One problem that needs to be solved is how to handle textiles with mixed materials. It is difficult to separate the different materials from each other.

"Even if it says 100 percent cotton, it can be problematic as the seams and labels are often made of polyester and must be separated from the cotton. We have some ideas about how this can be done that are on their way to being patented now. It's a kind of mechanical separation, but for the time being I can't talk in detail about how it works. It may not result in one hundred percent separation, but it is possible to get a material good enough to use the fabric for other purposes, such as paper production."

Nawar Kadi's life is textiles and mechanics. He comes from a textile family in Syria and looks at his work as a pure passion.

"Ideas for new projects can come anytime, often when I'm at home. In the past, I could not control myself, and sometimes I started experimenting at home in the kitchen. For example, heat-treating yarn in the microwave. But after some failed experiments, I now try to keep the concrete research at work--it started to smell so bad at home!"

In order to be able to handle a research problem it is necessary to understand the question; to know in depth what the problem is, he says.

"Problems and challenges are inspiring.
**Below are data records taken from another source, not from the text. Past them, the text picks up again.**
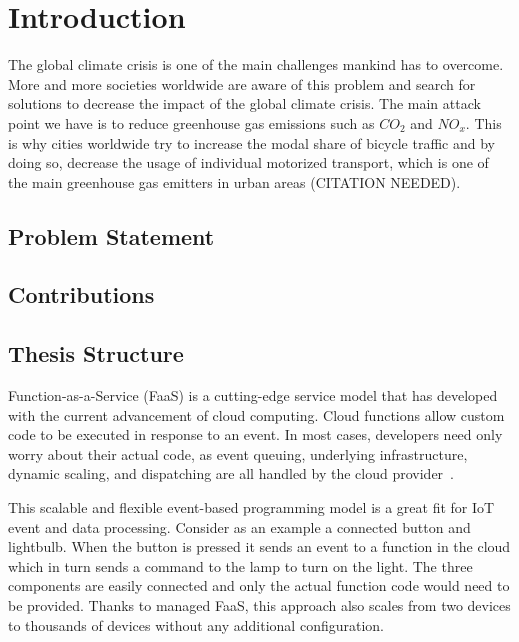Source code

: \cleardoublepage
\chapter{Introduction}
\label{cha:introduction}
The global climate crisis is one of the main challenges mankind has to overcome.
More and more societies worldwide are aware of this problem and search for solutions to decrease the impact of the global climate crisis.
The main attack point we have is to reduce greenhouse gas emissions such as $CO_{2}$ and $NO_{x}$.
This is why cities worldwide try to increase the modal share of bicycle traffic and by doing so, decrease the usage of individual motorized transport, which is one of the main greenhouse gas emitters in urban areas (CITATION NEEDED).


\section{Problem Statement}
\label{sec:problem}

\section{Contributions}
\label{sec:contributions}

\section{Thesis Structure}
\label{sec:structure}

Function-as-a-Service (FaaS) is a cutting-edge service model that has developed with the current advancement of cloud computing.
Cloud functions allow custom code to be executed in response to an event.
In most cases, developers need only worry about their actual code, as event queuing, underlying infrastructure, dynamic scaling, and dispatching are all handled by the cloud provider~\cite{Baldini2017-zf,McGrath2017-or}.

This scalable and flexible event-based programming model is a great fit for IoT event and data processing.
Consider as an example a connected button and lightbulb.
When the button is pressed it sends an event to a function in the cloud which in turn sends a command to the lamp to turn on the light.
The three components are easily connected and only the actual function code would need to be provided.
Thanks to managed FaaS, this approach also scales from two devices to thousands of devices without any additional configuration.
Once you understand the problem, you can continue working within your own area or in collaboration with someone in another area."

Ideas for new projects can come at any time.
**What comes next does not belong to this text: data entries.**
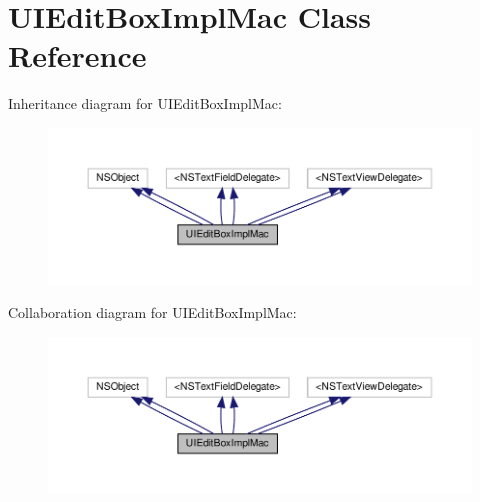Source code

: \hypertarget{interfaceUIEditBoxImplMac}{}\section{U\+I\+Edit\+Box\+Impl\+Mac Class Reference}
\label{interfaceUIEditBoxImplMac}


Inheritance diagram for U\+I\+Edit\+Box\+Impl\+Mac\+:
\nopagebreak
\begin{figure}[H]
\begin{center}
\leavevmode
\includegraphics[width=350pt]{interfaceUIEditBoxImplMac__inherit__graph}
\end{center}
\end{figure}


Collaboration diagram for U\+I\+Edit\+Box\+Impl\+Mac\+:
\nopagebreak
\begin{figure}[H]
\begin{center}
\leavevmode
\includegraphics[width=350pt]{interfaceUIEditBoxImplMac__coll__graph}
\end{center}
\end{figure}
Collaboration is something very useful for research that is particularly important to Nawar Kadi.

"I participate in many different projects and collaborate in many different ways in many different constellations," he says. “The University of Borås already had a lot going on before I came here, for example in terms of chemical recycling. I focus on mechanical recycling. Much more research is needed, but I think that within 10 years, we can start commercial yarn production in Sweden based on recycled materials. If I get enough funding, it may take three years."

In order to find suitable collaborations in addition to the research group of about ten people he has just started, he reads literature about what others have done, attends conferences, and tries to be open minded to find solutions in other areas that can be translated into his own.

"It's important to have personal contact with other researchers, to talk and discuss. It sows seeds, which can then grow. You have to be both smart and open. Know where you are headed. You can't do so much when you are alone, but collaboration is the key to sustainability. The project in which we are now seeking a patent is a collaboration with a university in the United States."

He also works with collaborations in Sweden. For example, building a test bed for recycling textiles. Or using recycled textiles in interior design.

"In this case, I have entered into existing partnerships with the research institute Swerea IVF. I also work with a polymer research group at the University of Borås in order to, among other things, produce biocomposites of mixed fibres."

Another project that he is involved in has to do with developing paper yarns, so that the structure and feel of it improves and the areas of application increase. There's plenty of paper, and plenty of forests to make paper.

Often, the research projects start with a smaller project that a student is engaged in. If the result is interesting, it gets taken further to higher and higher levels; a project gradually grows if there is potential for it.

We have plenty left to do in the textile field.

We move on to the test lab where things like twisting and tensile strength can be investigated.

"I'm in the lab every single day," says Nawar Kadi. "But most often I'm running through the corridors between the labs."

In this lab, the air is cool; there's a vague murmur of a machine with small plates spinning a piece of fabric round and round to test how much wear the fabric can withstand. The lab maintains an environment of 21 degrees and 62 percent humidity at all times. That is, unless someone changes it, to test other conditions.

Managing doctoral students is part of the work of a professor.

"It's so important how you act as a supervisor, both for doctoral students and in other educational programmes! You must be passionate, generous, and understanding. It is important to find out the characteristics of each person, the strengths and characteristics they have, and then use them in the best way. To give assignments that suit their strengths, but also develop them in the areas they need to develop. It's an exciting job, and a big responsibility. A group working together with a pleasant environment in which everyone's abilities are appreciated--then the group can begin to invent!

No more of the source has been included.